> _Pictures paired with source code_

........

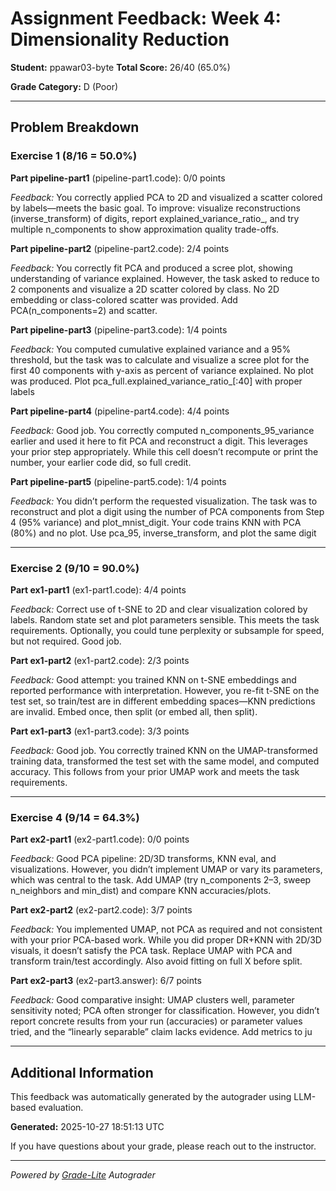 # Assignment Feedback: Week 4: Dimensionality Reduction

**Student:** ppawar03-byte
**Total Score:** 26/40 (65.0%)

**Grade Category:** D (Poor)

---

## Problem Breakdown

### Exercise 1 (8/16 = 50.0%)

**Part pipeline-part1** (pipeline-part1.code): 0/0 points

_Feedback:_ You correctly applied PCA to 2D and visualized a scatter colored by labels—meets the basic goal. To improve: visualize reconstructions (inverse_transform) of digits, report explained_variance_ratio_, and try multiple n_components to show approximation quality trade-offs.

**Part pipeline-part2** (pipeline-part2.code): 2/4 points

_Feedback:_ You correctly fit PCA and produced a scree plot, showing understanding of variance explained. However, the task asked to reduce to 2 components and visualize a 2D scatter colored by class. No 2D embedding or class-colored scatter was provided. Add PCA(n_components=2) and scatter.

**Part pipeline-part3** (pipeline-part3.code): 1/4 points

_Feedback:_ You computed cumulative explained variance and a 95% threshold, but the task was to calculate and visualize a scree plot for the first 40 components with y-axis as percent of variance explained. No plot was produced. Plot pca_full.explained_variance_ratio_[:40] with proper labels

**Part pipeline-part4** (pipeline-part4.code): 4/4 points

_Feedback:_ Good job. You correctly computed n_components_95_variance earlier and used it here to fit PCA and reconstruct a digit. This leverages your prior step appropriately. While this cell doesn’t recompute or print the number, your earlier code did, so full credit.

**Part pipeline-part5** (pipeline-part5.code): 1/4 points

_Feedback:_ You didn’t perform the requested visualization. The task was to reconstruct and plot a digit using the number of PCA components from Step 4 (95% variance) and plot_mnist_digit. Your code trains KNN with PCA (80%) and no plot. Use pca_95, inverse_transform, and plot the same digit

---

### Exercise 2 (9/10 = 90.0%)

**Part ex1-part1** (ex1-part1.code): 4/4 points

_Feedback:_ Correct use of t-SNE to 2D and clear visualization colored by labels. Random state set and plot parameters sensible. This meets the task requirements. Optionally, you could tune perplexity or subsample for speed, but not required. Good job.

**Part ex1-part2** (ex1-part2.code): 2/3 points

_Feedback:_ Good attempt: you trained KNN on t-SNE embeddings and reported performance with interpretation. However, you re-fit t-SNE on the test set, so train/test are in different embedding spaces—KNN predictions are invalid. Embed once, then split (or embed all, then split).

**Part ex1-part3** (ex1-part3.code): 3/3 points

_Feedback:_ Good job. You correctly trained KNN on the UMAP-transformed training data, transformed the test set with the same model, and computed accuracy. This follows from your prior UMAP work and meets the task requirements.

---

### Exercise 4 (9/14 = 64.3%)

**Part ex2-part1** (ex2-part1.code): 0/0 points

_Feedback:_ Good PCA pipeline: 2D/3D transforms, KNN eval, and visualizations. However, you didn’t implement UMAP or vary its parameters, which was central to the task. Add UMAP (try n_components 2–3, sweep n_neighbors and min_dist) and compare KNN accuracies/plots.

**Part ex2-part2** (ex2-part2.code): 3/7 points

_Feedback:_ You implemented UMAP, not PCA as required and not consistent with your prior PCA-based work. While you did proper DR+KNN with 2D/3D visuals, it doesn’t satisfy the PCA task. Replace UMAP with PCA and transform train/test accordingly. Also avoid fitting on full X before split.

**Part ex2-part3** (ex2-part3.answer): 6/7 points

_Feedback:_ Good comparative insight: UMAP clusters well, parameter sensitivity noted; PCA often stronger for classification. However, you didn’t report concrete results from your run (accuracies) or parameter values tried, and the “linearly separable” claim lacks evidence. Add metrics to ju

---

## Additional Information

This feedback was automatically generated by the autograder using LLM-based evaluation.

**Generated:** 2025-10-27 18:51:13 UTC

If you have questions about your grade, please reach out to the instructor.

---

*Powered by [Grade-Lite](https://github.com/your-repo/grade-lite) Autograder*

........

From the first record above to the last, output each one exactly and omit the pictures.

 # Assignment Feedback: Week 4: Dimensionality Reduction

**Student:** ppawar03-byte
**Total Score:** 26/40 (65.0%)

**Grade Category:** D (Poor)

---

## Problem Breakdown

### Exercise 1 (8/16 = 50.0%)

**Part pipeline-part1** (pipeline-part1.code): 0/0 points

_Feedback:_ You correctly applied PCA to 2D and visualized a scatter colored by labels—meets the basic goal. To improve: visualize reconstructions (inverse_transform) of digits, report explained_variance_ratio_, and try multiple n_components to show approximation quality trade-offs.

**Part pipeline-part2** (pipeline-part2.code): 2/4 points

_Feedback:_ You correctly fit PCA and produced a scree plot, showing understanding of variance explained. However, the task asked to reduce to 2 components and visualize a 2D scatter colored by class. No 2D embedding or class-colored scatter was provided. Add PCA(n_components=2) and scatter.

**Part pipeline-part3** (pipeline-part3.code): 1/4 points

_Feedback:_ You computed cumulative explained variance and a 95% threshold, but the task was to calculate and visualize a scree plot for the first 40 components with y-axis as percent of variance explained. No plot was produced. Plot pca_full.explained_variance_ratio_[:40] with proper labels

**Part pipeline-part4** (pipeline-part4.code): 4/4 points

_Feedback:_ Good job. You correctly computed n_components_95_variance earlier and used it here to fit PCA and reconstruct a digit. This leverages your prior step appropriately. While this cell doesn’t recompute or print the number, your earlier code did, so full credit.

**Part pipeline-part5** (pipeline-part5.code): 1/4 points

_Feedback:_ You didn’t perform the requested visualization. The task was to reconstruct and plot a digit using the number of PCA components from Step 4 (95% variance) and plot_mnist_digit. Your code trains KNN with PCA (80%) and no plot. Use pca_95, inverse_transform, and plot the same digit

---

### Exercise 2 (9/10 = 90.0%)

**Part ex1-part1** (ex1-part1.code): 4/4 points

_Feedback:_ Correct use of t-SNE to 2D and clear visualization colored by labels. Random state set and plot parameters sensible. This meets the task requirements. Optionally, you could tune perplexity or subsample for speed, but not required. Good job.

**Part ex1-part2** (ex1-part2.code): 2/3 points

_Feedback:_ Good attempt: you trained KNN on t-SNE embeddings and reported performance with interpretation. However, you re-fit t-SNE on the test set, so train/test are in different embedding spaces—KNN predictions are invalid. Embed once, then split (or embed all, then split).

**Part ex1-part3** (ex1-part3.code): 3/3 points

_Feedback:_ Good job. You correctly trained KNN on the UMAP-transformed training data, transformed the test set with the same model, and computed accuracy. This follows from your prior UMAP work and meets the task requirements.

---

### Exercise 4 (9/14 = 64.3%)

**Part ex2-part1** (ex2-part1.code): 0/0 points

_Feedback:_ Good PCA pipeline: 2D/3D transforms, KNN eval, and visualizations. However, you didn’t implement UMAP or vary its parameters, which was central to the task. Add UMAP (try n_components 2–3, sweep n_neighbors and min_dist) and compare KNN accuracies/plots.

**Part ex2-part2** (ex2-part2.code): 3/7 points

_Feedback:_ You implemented UMAP, not PCA as required and not consistent with your prior PCA-based work. While you did proper DR+KNN with 2D/3D visuals, it doesn’t satisfy the PCA task. Replace UMAP with PCA and transform train/test accordingly. Also avoid fitting on full X before split.

**Part ex2-part3** (ex2-part3.answer): 6/7 points

_Feedback:_ Good comparative insight: UMAP clusters well, parameter sensitivity noted; PCA often stronger for classification. However, you didn’t report concrete results from your run (accuracies) or parameter values tried, and the “linearly separable” claim lacks evidence. Add metrics to ju

---

## Additional Information

This feedback was automatically generated by the autograder using LLM-based evaluation.

**Generated:** 2025-10-27 18:51:13 UTC

If you have questions about your grade, please reach out to the instructor.

---

*Powered by [Grade-Lite](https://github.com/your-repo/grade-lite) Autograder*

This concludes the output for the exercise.